大橋 照枝 著『未婚化の社会学』(日本放送協会 1993年)

未婚化現象は日本社会を変える?

 「結婚」というものは、若い女性たちにとって最大の関心事である。それは様々な女性誌が交代にと言えるほど「結婚」特集を組んでいることからも明らかであろう。最大の関心事である結婚であるが、平均初婚年齢は年々高くなってきている。「晩婚化」「未婚化」とおいわれてからずいぶんと経つ。その原因として一般的に挙げられているのは女性の高学歴化であり、その結果とされている代表的なものは出生率の低下である。本書では、「結婚」をとりまく意識はどのように変化してきたのか。「結婚」というシステムはどういったものなのか。「未婚化」が日本社会に何をもたらしつつあるのか。といった問題について答えてくれる。「結婚」制度や結婚にともなう経済的事情を知る上で、大いに役立つだろうと思われる。しかし、「未婚化」の根拠となるはずの結婚に対する意識の分析の部分が全体の分量を考えるとやや少なく、また一般的な分析とあまり大差が見られなかったのが、私としては残念である。著者のとる立場からすると仕方ないことかもしれないが、日本社会に対するフェミニズム的な厳しい非難がかなり目に付く。これもフェミニズム的な思想を持たない人にとっては少し読みづらいかもしれないと感ずる。
 さて、本書は第1章から終章まで全部で8章の内容構成になっているが、ここでは扱っているテーマごとに評者なりに5部に分けて簡単に内容を紹介していこうと考える。

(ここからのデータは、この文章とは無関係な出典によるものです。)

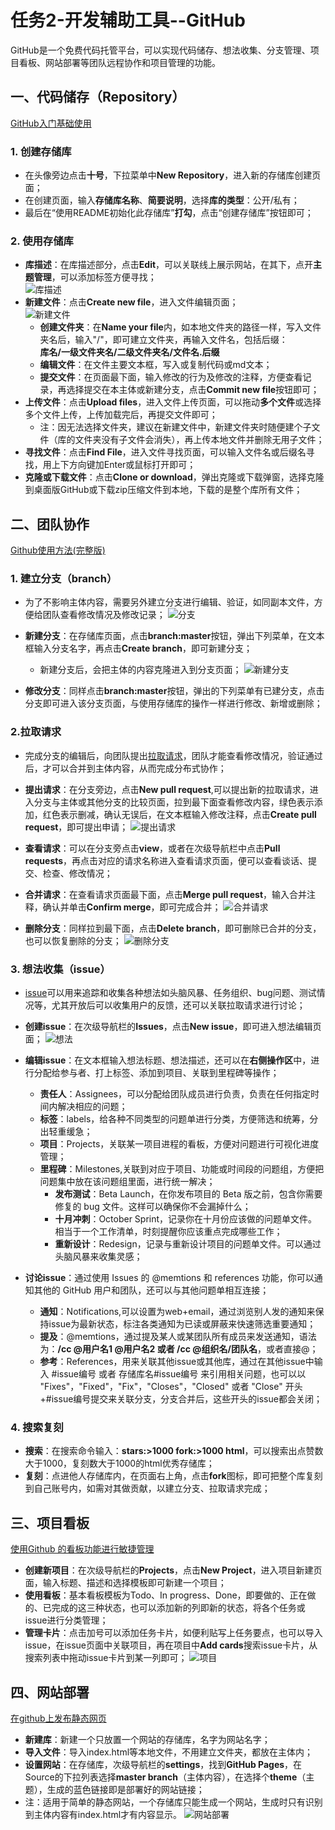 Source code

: # 任务2-开发辅助工具--GitHub

GitHub是一个免费代码托管平台，可以实现代码储存、想法收集、分支管理、项目看板、网站部署等团队远程协作和项目管理的功能。

## 一、代码储存（Repository）

[GitHub入门基础使用](https://baijiahao.baidu.com/s?id=1608871531156986161&wfr=spider&for=pc)

### 1. 创建存储库

* 在头像旁边点击**十号**，下拉菜单中**New Repository**，进入新的存储库创建页面；
* 在创建页面，输入**存储库名称**、**简要说明**，选择**库的类型**：公开/私有；
* 最后在“使用README初始化此存储库”**打勾**，点击“创建存储库”按钮即可；

### 2. 使用存储库

* **库描述**：在库描述部分，点击**Edit**，可以关联线上展示网站，在其下，点开**主题管理**，可以添加标签方便寻找；  
![库描述]()
* **新建文件**：点击**Create new file**，进入文件编辑页面；  
![新建文件]()
  * **创建文件夹**：在**Name your file**内，如本地文件夹的路径一样，写入文件夹名后，输入"/"，即可建立文件夹，再输入文件名，包括后缀：  
  **库名/一级文件夹名/二级文件夹名/文件名.后缀**
  * **编辑文件**：在文件主要文本框，写入或复制代码或md文本；
  * **提交文件**：在页面最下面，输入修改的行为及修改的注释，方便查看记录，再选择提交在本主体或新建分支，点击**Commit new file**按钮即可；
* **上传文件**：点击**Upload files**，进入文件上传页面，可以拖动**多个文件**或选择多个文件上传，上传加载完后，再提交文件即可；
  * 注：因无法选择文件夹，建议在新建文件中，新建文件夹时随便建个子文件（库的文件夹没有子文件会消失），再上传本地文件并删除无用子文件；
* **寻找文件**：点击**Find File**，进入文件寻找页面，可以输入文件名或后缀名寻找，用上下方向键加Enter或鼠标打开即可；
* **克隆或下载文件**：点击**Clone or download**，弹出克隆或下载弹窗，选择克隆到桌面版GitHub或下载zip压缩文件到本地，下载的是整个库所有文件；

## 二、团队协作

[Github使用方法(完整版)](https://www.jianshu.com/p/68b9e463333f)

### 1. 建立分支（branch）

* 为了不影响主体内容，需要另外建立分支进行编辑、验证，如同副本文件，方便给团队查看修改情况及修改记录；
![分支]()

* **新建分支**：在存储库页面，点击**branch:master**按钮，弹出下列菜单，在文本框输入分支名字，再点击**Create branch**，即可新建分支；
  * 新建分支后，会把主体的内容克隆进入到分支页面；
![新建分支]()
* **修改分支**：同样点击**branch:master**按钮，弹出的下列菜单有已建分支，点击分支即可进入该分支页面，与使用存储库的操作一样进行修改、新增或删除；

### 2.拉取请求

* 完成分支的编辑后，向团队提出[拉取请求](http://www.sohu.com/a/333116319_100034897)，团队才能查看修改情况，验证通过后，才可以合并到主体内容，从而完成分布式协作；

* **提出请求**：在分支旁边，点击**New pull request**,可以提出新的拉取请求，进入分支与主体或其他分支的比较页面，拉到最下面查看修改内容，绿色表示添加，红色表示删减，确认无误后，在文本框输入修改注释，点击**Create pull request**，即可提出申请；
![提出请求]()
* **查看请求**：可以在分支旁点击**view**，或者在次级导航栏中点击**Pull requests**，再点击对应的请求名称进入查看请求页面，便可以查看谈话、提交、检查、修改情况；
* **合并请求**：在查看请求页面最下面，点击**Merge pull request**，输入合并注释，确认并单击**Confirm merge**，即可完成合并；
![合并请求]()
* **删除分支**：同样拉到最下面，点击**Delete branch**，即可删除已合并的分支，也可以恢复删除的分支；
![删除分支]()

### 3. 想法收集（issue）

* [issue](https://blog.csdn.net/qq_41556318/article/details/86515525)可以用来追踪和收集各种想法如头脑风暴、任务组织、bug问题、测试情况等，尤其开放后可以收集用户的反馈，还可以关联拉取请求进行讨论；

* **创建issue**：在次级导航栏的**Issues**，点击**New issue**，即可进入想法编辑页面；
![想法]()

* **编辑issue**：在文本框输入想法标题、想法描述，还可以在**右侧操作区**中，进行分配给参与者、打上标签、添加到项目、关联到里程碑等操作；
  * **责任人**：Assignees，可以分配给团队成员进行负责，负责在任何指定时间内解决相应的问题；
  * **标签**：labels，给各种不同类型的问题单进行分类，方便筛选和统筹，分出轻重缓急；
  * **项目**：Projects，关联某一项目进程的看板，方便对问题进行可视化进度管理；
  * **里程碑**：Milestones,关联到对应于项目、功能或时间段的问题组，方便把问题集中放在该问题组里面，进行统一解决；
    * **发布测试**：Beta Launch，在你发布项目的 Beta 版之前，包含你需要修复的 bug 文件。这样可以确保你不会漏掉什么；
    * **十月冲刺**：October Sprint，记录你在十月份应该做的问题单文件。相当于一个工作清单，时刻提醒你应该重点完成哪些工作；
    * **重新设计**：Redesign，记录与重新设计项目的问题单文件。可以通过头脑风暴来收集灵感；

* **讨论issue**：通过使用 Issues 的 @memtions 和 references 功能，你可以通知其他的 GitHub 用户和团队，还可以与其他问题单相互连接；
  * **通知**：Notifications,可以设置为web+email，通过浏览别人发的通知来保持issue为最新状态，标注各类通知为已读或屏蔽来快速筛选重要通知；
  * **提及**：@memtions，通过提及某人或某团队所有成员来发送通知，语法为：**/cc @用户名1 @用户名2 或者 /cc @组织名/团队名**，或者直接@；
  * **参考**：References，用来关联其他issue或其他库，通过在其他issue中输入 #issue编号 或者 存储库名#issue编号 来引用相关问题，也可以以 "Fixes"，"Fixed"，"Fix"，"Closes"，"Closed" 或者 "Close" 开头+#issue编号提交来关联分支，分支合并后，这些开头的issue都会关闭；

### 4. 搜索复刻

* **搜索**：在搜索命令输入：**stars:>1000 fork:>1000 html**，可以搜索出点赞数大于1000，复刻数大于1000的html优秀存储库；
* **复刻**：点进他人存储库内，在页面右上角，点击**fork**图标，即可把整个库复刻到自己账号内，如需对其做贡献，以建立分支、拉取请求完成；

## 三、项目看板

[使用Github 的看板功能进行敏捷管理](https://www.xttblog.com/?p=1940)

* **创建新项目**：在次级导航栏的**Projects**，点击**New Project**，进入项目新建页面，输入标题、描述和选择模板即可新建一个项目；
* **使用看板**：基本看板模板为Todo、In progress、Done，即要做的、正在做的、已完成的这三种状态，也可以添加新的列即新的状态，将各个任务或issue进行分类管理；
* **管理卡片**：点击加号可以添加任务卡片，如便利贴写上任务要点，也可以导入issue，在issue页面中关联项目，再在项目中**Add cards**搜索issue卡片，从搜索列表中拖动issue卡片到某一列即可；
![项目]()

## 四、网站部署

[在github上发布静态网页](https://www.cnblogs.com/yzkk/p/6360592.html)

* **新建库**：新建一个只放置一个网站的存储库，名字为网站名字；
* **导入文件**：导入index.html等本地文件，不用建立文件夹，都放在主体内；
* **设置网站**：在存储库，次级导航栏的**settings**，找到**GitHub Pages**，在Source的下拉列表选择**master branch**（主体内容），在选择个**theme**（主题），生成的蓝色链接即是部署好的网站链接；
* 注：适用于简单的静态网站，一个存储库只能生成一个网站，生成时只有识别到主体内容有index.html才有内容显示。
![网站部署]()
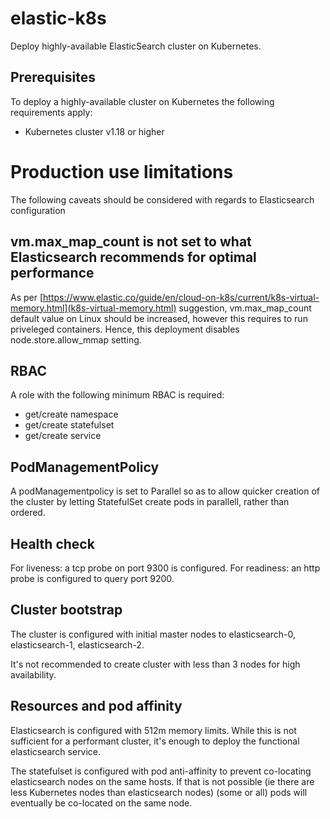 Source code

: # elastic-k8s
Deploy highly-available ElasticSearch cluster on Kubernetes.

## Prerequisites
To deploy a highly-available cluster on Kubernetes the following requirements apply:
- Kubernetes cluster v1.18 or higher

# Production use limitations
The following caveats should be considered with regards to Elasticsearch configuration

##  vm.max_map_count is not set to what Elasticsearch recommends for optimal performance
As per [https://www.elastic.co/guide/en/cloud-on-k8s/current/k8s-virtual-memory.html](k8s-virtual-memory.html) suggestion, vm.max_map_count default value on Linux should be increased, however this requires to run priveleged containers.
Hence, this deployment disables node.store.allow_mmap setting.

## RBAC
A role with the following minimum RBAC is required:
- get/create namespace
- get/create statefulset
- get/create service

## PodManagementPolicy
A podManagementpolicy is set to Parallel so as to allow quicker creation of the cluster by letting StatefulSet create pods in parallell, rather than ordered.


## Health check
For liveness: a tcp probe on port 9300 is configured.
For readiness: an http probe is configured to query port 9200.

## Cluster bootstrap
The cluster is configured with initial master nodes to elasticsearch-0, elasticsearch-1, elasticsearch-2.

It's not recommended to create cluster with less than 3 nodes for high availability.

## Resources and pod affinity
Elasticsearch is configured with 512m memory limits.
While this is not sufficient for a performant cluster, it's enough to deploy the functional elasticsearch service.

The statefulset is configured with pod anti-affinity to prevent co-locating elasticsearch nodes on the same hosts. If that is not possible (ie there are less Kubernetes nodes than elasticsearch nodes) (some or all)  pods will eventually be co-located on the same node.
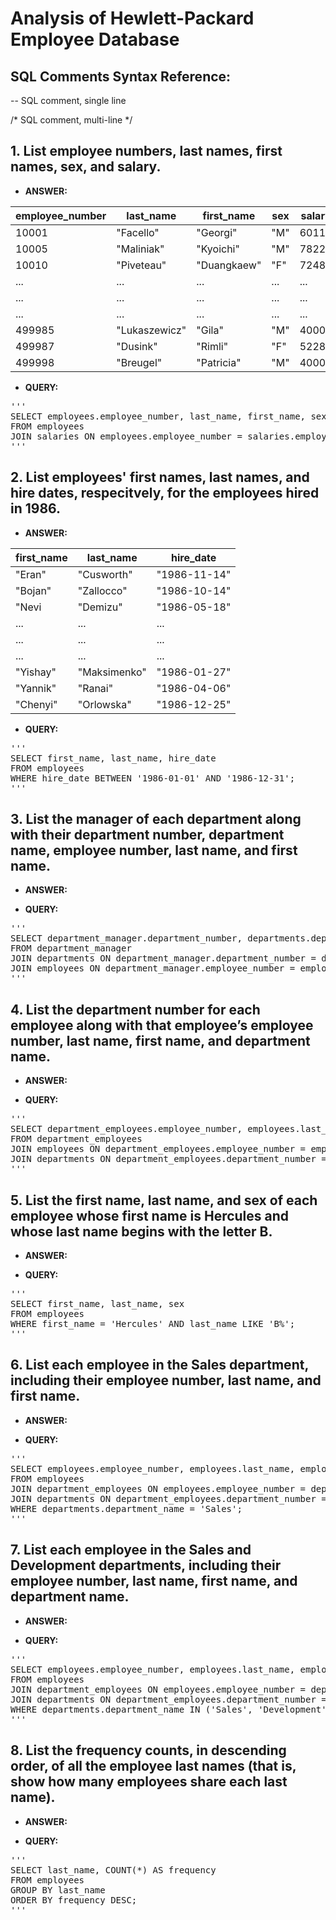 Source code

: # Analysis of Hewlett-Packard Employee Database

## SQL Comments Syntax Reference:
-- SQL comment, single line

/* SQL comment,
 multi-line */

## 1. List employee numbers, last names, first names, sex, and salary.
- **ANSWER:**

|employee_number|last_name    |first_name    |sex  |salary|
|---------------|-------------|--------------|-----|------|
|10001          |"Facello"    |	"Georgi"   |"M"  |60117   |
|10005          |"Maliniak"   |	"Kyoichi"  |"M"  |78228   |
|10010          |"Piveteau"   |	"Duangkaew"|"F"  |72488   |
|...            |...          |...         |...  |...     |
|...            |...          |...         |...  |...     |
|...            |...          |...         |...  |...     |
|499985         |"Lukaszewicz"|"Gila"      |"M"  |40000   |
|499987	        |"Dusink"     |"Rimli"     |"F"  |52282   |
|499998	        |"Breugel"    |"Patricia"  |"M"  |40000   |


- **QUERY:**

<pre>
'''
SELECT employees.employee_number, last_name, first_name, sex, salary
FROM employees
JOIN salaries ON employees.employee_number = salaries.employee_number;
'''
</pre>

## 2. List employees' first names, last names, and hire dates, respecitvely, for the employees hired in 1986.
- **ANSWER:**

|first_name|last_name    |hire_date   |
|----------|-------------|------------|
|"Eran"	   |"Cusworth"   |"1986-11-14"|
|"Bojan"   |"Zallocco"	 |"1986-10-14"|
|"Nevi     |"Demizu"	 |"1986-05-18"|
|...       |...          |...         |
|...       |...          |...         |
|...       |...          |...         |
|"Yishay"  |"Maksimenko" |"1986-01-27"|
|"Yannik"  |"Ranai"      |"1986-04-06"|
|"Chenyi"  |"Orlowska"   |"1986-12-25"|

- **QUERY:**

<pre>
'''
SELECT first_name, last_name, hire_date
FROM employees
WHERE hire_date BETWEEN '1986-01-01' AND '1986-12-31';
'''
</pre>

## 3. List the manager of each department along with their department number, department name, employee number, last name, and first name.
- **ANSWER:**


- **QUERY:**

<pre>
'''
SELECT department_manager.department_number, departments.department_name, department_manager.employee_number, employees.last_name, employees.first_name
FROM department_manager
JOIN departments ON department_manager.department_number = departments.department_number
JOIN employees ON department_manager.employee_number = employees.employee_number;
'''
</pre>

## 4. List the department number for each employee along with that employee’s employee number, last name, first name, and department name.
- **ANSWER:**


- **QUERY:**

<pre>
'''
SELECT department_employees.employee_number, employees.last_name, employees.first_name, departments.department_name
FROM department_employees
JOIN employees ON department_employees.employee_number = employees.employee_number
JOIN departments ON department_employees.department_number = departments.department_number;
'''
</pre>

## 5. List the first name, last name, and sex of each employee whose first name is Hercules and whose last name begins with the letter B.
- **ANSWER:**


- **QUERY:**

<pre>
'''
SELECT first_name, last_name, sex
FROM employees
WHERE first_name = 'Hercules' AND last_name LIKE 'B%';
'''
</pre>

## 6. List each employee in the Sales department, including their employee number, last name, and first name.
- **ANSWER:**


- **QUERY:**

<pre>
'''
SELECT employees.employee_number, employees.last_name, employees.first_name
FROM employees
JOIN department_employees ON employees.employee_number = department_employees.employee_number
JOIN departments ON department_employees.department_number = departments.department_number
WHERE departments.department_name = 'Sales';
'''
</pre>

## 7. List each employee in the Sales and Development departments, including their employee number, last name, first name, and department name.
- **ANSWER:**


- **QUERY:**

<pre>
'''
SELECT employees.employee_number, employees.last_name, employees.first_name, departments.department_name
FROM employees
JOIN department_employees ON employees.employee_number = department_employees.employee_number
JOIN departments ON department_employees.department_number = departments.department_number
WHERE departments.department_name IN ('Sales', 'Development');
'''
</pre>

## 8. List the frequency counts, in descending order, of all the employee last names (that is, show how many employees share each last name).
- **ANSWER:**


- **QUERY:**

<pre>
'''
SELECT last_name, COUNT(*) AS frequency
FROM employees
GROUP BY last_name
ORDER BY frequency DESC;
'''
</pre>
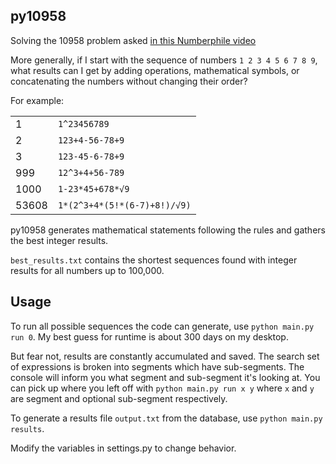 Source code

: ## py10958
Solving the 10958 problem asked [in this Numberphile video](https://www.youtube.com/watch?v=-ruC5A9EzzE)

More generally, if I start with the sequence of numbers `1 2 3 4 5 6 7 8 9`, what results can I get by adding operations, mathematical symbols, or concatenating the numbers without changing their order?

For example:

|  |  |
| ----- | - |
| 1 | `1^23456789` |
| 2 | `123+4-56-78+9` |
| 3 | `123-45-6-78+9` |
| 999 | `12^3+4+56-789` |
| 1000 | `1-23*45+678*√9` |
| 53608 | `1*(2^3+4*(5!*(6-7)+8!)/√9)` |

py10958 generates mathematical statements following the rules and gathers the best integer results.

`best_results.txt` contains the shortest sequences found with integer results for all numbers up to 100,000.

## Usage
To run all possible sequences the code can generate, use `python main.py run 0`.  My best guess for runtime is about 300 days on my desktop.

But fear not, results are constantly accumulated and saved.  The search set of expressions is broken into segments which have sub-segments.  The console will inform you what segment and sub-segment it's looking at.  You can pick up where you left off with `python main.py run x y` where `x` and `y` are segment and optional sub-segment respectively. 

To generate a results file `output.txt` from the database, use `python main.py results`.

Modify the variables in settings.py to change behavior. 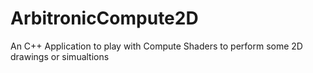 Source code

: # ArbitronicCompute2D
An C++ Application to play with Compute Shaders to perform some 2D drawings or simualtions
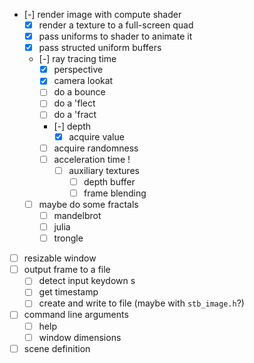 * [-] render image with compute shader
    * [x] render a texture to a full-screen quad
    * [x] pass uniforms to shader to animate it
    * [x] pass structed uniform buffers
    * [-] ray tracing time
        * [x] perspective
        * [x] camera lookat
        * [ ] do a bounce
        * [ ] do a 'flect
        * [ ] do a 'fract
        * [-] depth
            * [x] acquire value
        * [ ] acquire randomness
        * [ ] acceleration time ! 
            * [ ] auxiliary textures
                * [ ] depth buffer
                * [ ] frame blending
    * [ ] maybe do some fractals
        * [ ] mandelbrot
        * [ ] julia
        * [ ] trongle
* [ ] resizable window
* [ ] output frame to a file
    * [ ] detect input keydown s
    * [ ] get timestamp
    * [ ] create and write to file (maybe with `stb_image.h`?)
* [ ] command line arguments
    * [ ] help
    * [ ] window dimensions
* [ ] scene definition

 1部は、第1章の結婚モラトリアム現象がその部分である。女性たちの結婚観が変化して結婚消極派、否定派が増え、「積極的結婚モラトリアム化」が進んでいる。その要因を著者は、結婚の経済的メリットが女性の高賃金化により減退していること、「母親代わり」を妻に求める男性との意識のギャップを様々な調査結果から挙げている。そして女性が経済的事由による結婚から自由になった今こそ、自立した男女のパートナーシップの確立のチャンスであると主張している。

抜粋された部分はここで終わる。